Energy security is currently one of the most important factors that directly shapes other dimensions of state security, including, above all, the military security of EU countries, including Poland. In light of the events in Ukraine, it has become clear that excessive dependence on fossil raw materials, and above all reliance on raw materials from Russia, may lead to an energy crisis in a short time. This, in turn, may lead to an economic crisis, and a long-term economic crisis may directly disturb the military security of EU countries. For many years, the European Union has been taking steps to make member countries independent of fossil fuels by replacing them with renewable energy sources. Depending on the country, its history, and climatic conditions, the share of renewable energy sources in primary energy consumption in EU countries ranges from 6% for the Czech Republic to 28% for Finland [1]; in Poland, it is about 9%. There are many factors that can influence the further development of renewable energy sources in EU countries. They also differ depending on which renewable energy source is taken into account. Energy security will, therefore, be shaped by many factors; one of them being access to critical raw materials. In the case of PV, raw materials are mainly Cu, Ga, Ge and Si. However, when thinking about solar energy, the rare elements necessary to produce energy storage systems should also be mentioned. REE (rare earth metals), which are also key to the development of wind turbines, will be particularly important in this case. REEs are mined mainly in China, and the rapidly growing global demand for these metals may result in their sources being depleted. The solution may be alternative sources of obtaining REE, such as fly ash generated during coal combustion [2].

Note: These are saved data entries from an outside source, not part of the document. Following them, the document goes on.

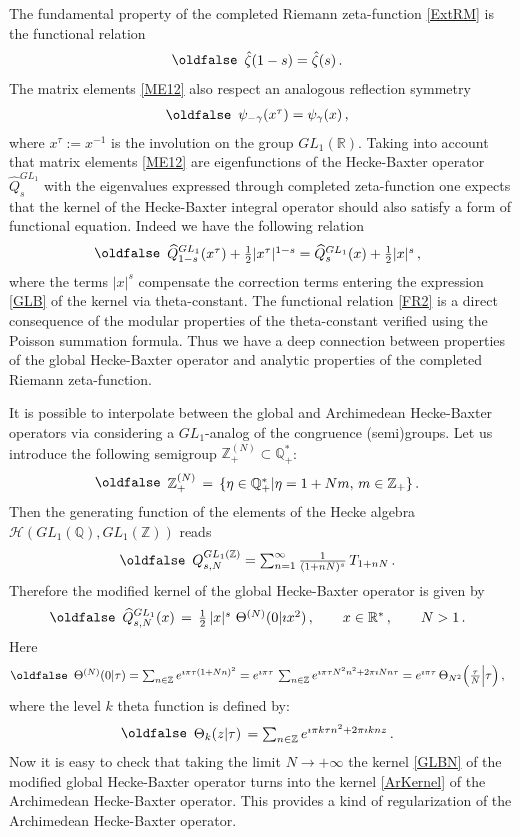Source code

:\documentclass[12pt]{article}
\def\IQ{\mathbb{Q}}
\def\IR{\mathbb{R}}
\def\IZ{\mathbb{Z}}
\def\CH {\mathcal{H}}
\def\wh{\widehat}
\def\be{\begin{eqnarray}\new\begin{array}{cc}}
\def\ee{\end{array}\end{eqnarray}}
\begin{document}
The fundamental property of the completed  Riemann zeta-function
\eqref{ExtRM} is the functional relation
\be\label{FR1}
\hat{\zeta}(1-s)=\hat{\zeta}(s)\,.
\ee
The  matrix elements \eqref{ME12} also respect an analogous
reflection symmetry
\be
\psi_{-\gamma}(x^{\tau})=\psi_\gamma(x)\,,
\ee
where $x^{\tau}:=x^{-1}$ is the involution on the group
$GL_1(\IR)$. Taking into account that matrix elements \eqref{ME12} are
eigenfunctions of the Hecke-Baxter operator $\hat{Q}_s^{GL_1}$ with
the eigenvalues expressed through completed zeta-function  one
expects that the kernel of the Hecke-Baxter integral operator
should also  satisfy a form of functional equation. Indeed we have the
following relation
\be\label{FR2}
\wh{Q}^{GL_1}_{1-s}(x^\tau)+\frac{1}{2}|x^\tau|^{1-s}=
\wh{Q}^{GL_1}_{s}(x)+\frac{1}{2}|x|^{s}\,,
\ee
where the terms $|x|^s$ compensate the correction terms
entering the expression \eqref{GLB} of the kernel via theta-constant.
The functional relation  \eqref{FR2} is a direct consequence of the
modular properties of the theta-constant verified using the Poisson
summation formula. Thus we have a deep connection between properties
of the global Hecke-Baxter  operator and analytic properties of the
completed  Riemann zeta-function.


It is possible to interpolate between the global and Archimedean Hecke-Baxter
operators via considering a $GL_1$-analog of the
congruence (semi)groups. Let us introduce
the following semigroup $\IZ_+^{(N)}\subset\IQ^*_+$:
 \be
  \IZ_+^{(N)}\,=\,\{\eta \in \IQ_+^*|\eta=1+Nm, \,m\in \IZ_+\}\,.
 \ee
Then the generating function of the elements of the Hecke
algebra $\CH(GL_1(\IQ),GL_1(\IZ))$ reads
 \be
  Q^{GL_1(\IZ)}_{s,N}=\sum_{n=1}^{\infty} \frac{1}{(1+nN)^s}\,T_{1+nN}\,.
 \ee
Therefore the  modified kernel of the global Hecke-Baxter operator is
given by
 \be\label{GLBN}
  \wh{Q}^{GL_1}_{s,N}(x)\,
  =\,\frac{1}{2}\,|x|^s\,\,\Theta^{(N)}(0|\imath x^2)\,,\qquad x\in
  \IR^*\,,\qquad N>1\,.
 \ee
Here
\be
\Theta^{(N)}(0|\tau)=\sum_{n\in \IZ} e^{\imath \pi \tau (1+Nn)^2}=
e^{\imath \pi \tau }\,
\sum_{n\in \IZ} e^{\imath \pi \tau N^2n^2+2\pi \imath Nn\tau}=
e^{\imath \pi \tau }\,\Theta_{N^2}\Big(\frac{\tau}{N}\Big|\tau\Big)\,,
\ee
where the level $k$ theta function is defined by:
 \be
  \Theta_k(z|\tau)\,
  =\sum_{n\in \IZ} e^{\imath \pi k\tau n^2+2\pi \imath knz}\,.
 \ee
Now it is easy to check that taking the limit $N\to+\infty$ the kernel \eqref{GLBN}
of the modified global Hecke-Baxter operator   turns into the kernel
\eqref{ArKernel} of the Archimedean Hecke-Baxter operator.  This
provides a kind of regularization of the Archimedean  Hecke-Baxter
operator.
\end{document}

In the presented research, the authors aimed to identify factors that could potentially shape the dynamics of solar energy development in Poland, and which will affect the implementation of the Poland’s Energy Policy until 2040 (PEP2040) goals. The factors taken into account were assigned to several categories, namely, economic, ecological, energy, and raw materials factors. The factors adopted at the initial stage of the research were verified in terms of their actual impact on the explanatory variable. The dependent variable in the research was solar power generation. Explanatory variables that turned out to be statistically insignificant were rejected. This meant that such variables had no direct impact on the volume of electricity generation. After eliminating the indicated variables, a long-term forecast of electricity production was made. Using this methodology, the authors wanted to identify the factors that will have the greatest impact on the future development of photovoltaic power (PV) in Poland. Additionally, it was determined whether a given factor has a positive or negative impact on this development. Due to this, it was possible to identify those variables that should receive special attention when planning and implementing Poland’s energy policy in the coming years. The methodology of the presented research is as follows:

• Development of a preliminary set of factors shaping PV power generation in Poland;
• Obtaining statistical data for analysis;
• Determining the demand for critical raw materials using the WEKR 2.0 program;
• Verification of factors selected for analysis statistical significance by multiple regression model;
• Forecast of PV power generation until 2025.

2. Literature Review

Poland’s energy policy until 2040 assumes a 75% increase in solar power capacity by 2040 [3]. Solar energy is a type of renewable energy that has been subjected to continuous dynamic development since the 1980s. Therefore, many examples of PV power forecasting can be found in the literature. Taking into account the time horizon of forecasts, they can be divided into very short-term, limited to second and hour forecasts [4], short-term, characteristic for daily forecasts [5], and medium-term, covering weeks or months. Long-term forecasts, in turn, cover years [6]. Additionally, the PV power forecasting methods used so far can be divided into direct forecasts where historical PV power is used. In turn, the indirect method involves forecasting PV power generation based on weather data and historical data on solar irradiation [7].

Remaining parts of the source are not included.